> _WHAT TO WORK ON_
Print, in exact form, the lines below from the one containing "Относительно основания Киева" through the one containing "Я уже рассказывал", and omit all others.

> _Data extracted from a collection_
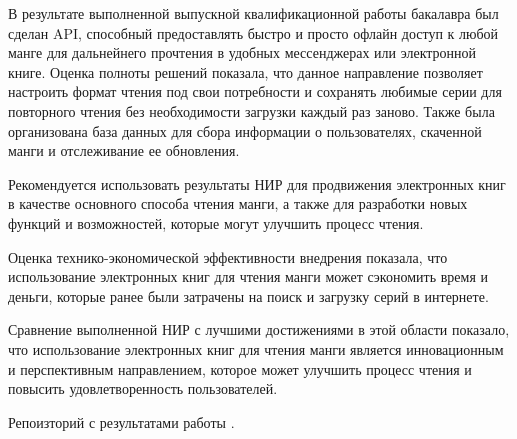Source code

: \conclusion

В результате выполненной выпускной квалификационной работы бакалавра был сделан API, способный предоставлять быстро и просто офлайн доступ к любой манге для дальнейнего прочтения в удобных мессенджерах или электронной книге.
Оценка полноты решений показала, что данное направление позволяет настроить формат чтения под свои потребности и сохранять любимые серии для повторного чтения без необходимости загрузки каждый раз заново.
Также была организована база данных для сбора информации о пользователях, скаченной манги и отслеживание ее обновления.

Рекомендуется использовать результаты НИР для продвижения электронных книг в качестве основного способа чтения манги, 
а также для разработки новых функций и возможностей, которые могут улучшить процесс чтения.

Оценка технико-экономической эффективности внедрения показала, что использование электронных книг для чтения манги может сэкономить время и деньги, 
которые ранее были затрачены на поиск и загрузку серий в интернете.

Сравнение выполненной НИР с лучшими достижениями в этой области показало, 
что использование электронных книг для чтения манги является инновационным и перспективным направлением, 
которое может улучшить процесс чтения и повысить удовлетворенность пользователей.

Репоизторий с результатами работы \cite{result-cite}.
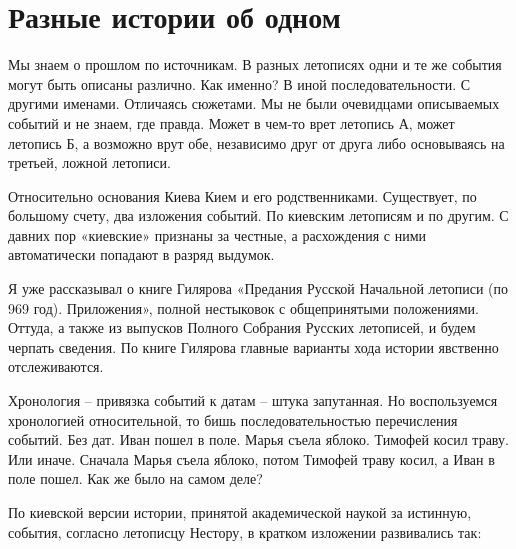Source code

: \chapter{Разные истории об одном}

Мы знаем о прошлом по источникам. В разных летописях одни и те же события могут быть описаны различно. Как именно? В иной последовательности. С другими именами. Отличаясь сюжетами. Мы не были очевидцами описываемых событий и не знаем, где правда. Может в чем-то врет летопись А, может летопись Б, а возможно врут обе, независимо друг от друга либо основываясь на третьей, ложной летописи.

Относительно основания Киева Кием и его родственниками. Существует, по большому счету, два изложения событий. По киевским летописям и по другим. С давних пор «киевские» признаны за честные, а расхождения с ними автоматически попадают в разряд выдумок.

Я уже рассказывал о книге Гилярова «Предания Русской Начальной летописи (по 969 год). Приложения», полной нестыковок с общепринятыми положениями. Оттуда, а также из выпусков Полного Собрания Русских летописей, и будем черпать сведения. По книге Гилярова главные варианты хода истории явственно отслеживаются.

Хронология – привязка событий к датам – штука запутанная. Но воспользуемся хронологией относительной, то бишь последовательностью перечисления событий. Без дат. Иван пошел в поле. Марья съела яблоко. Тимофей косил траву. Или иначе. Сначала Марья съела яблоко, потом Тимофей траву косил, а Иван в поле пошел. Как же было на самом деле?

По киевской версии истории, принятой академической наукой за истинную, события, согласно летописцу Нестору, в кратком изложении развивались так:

> _RESULT OF THE EXERCISE_
Относительно основания Киева Кием и его родственниками. Существует, по большому счету, два изложения событий. По киевским летописям и по другим. С давних пор «киевские» признаны за честные, а расхождения с ними автоматически попадают в разряд выдумок.

Я уже рассказывал о книге Гилярова «Предания Русской Начальной летописи (по 969 год). Приложения», полной нестыковок с общепринятыми положениями. Оттуда, а также из выпусков Полного Собрания Русских летописей, и будем черпать сведения. По книге Гилярова главные варианты хода истории явственно отслеживаются.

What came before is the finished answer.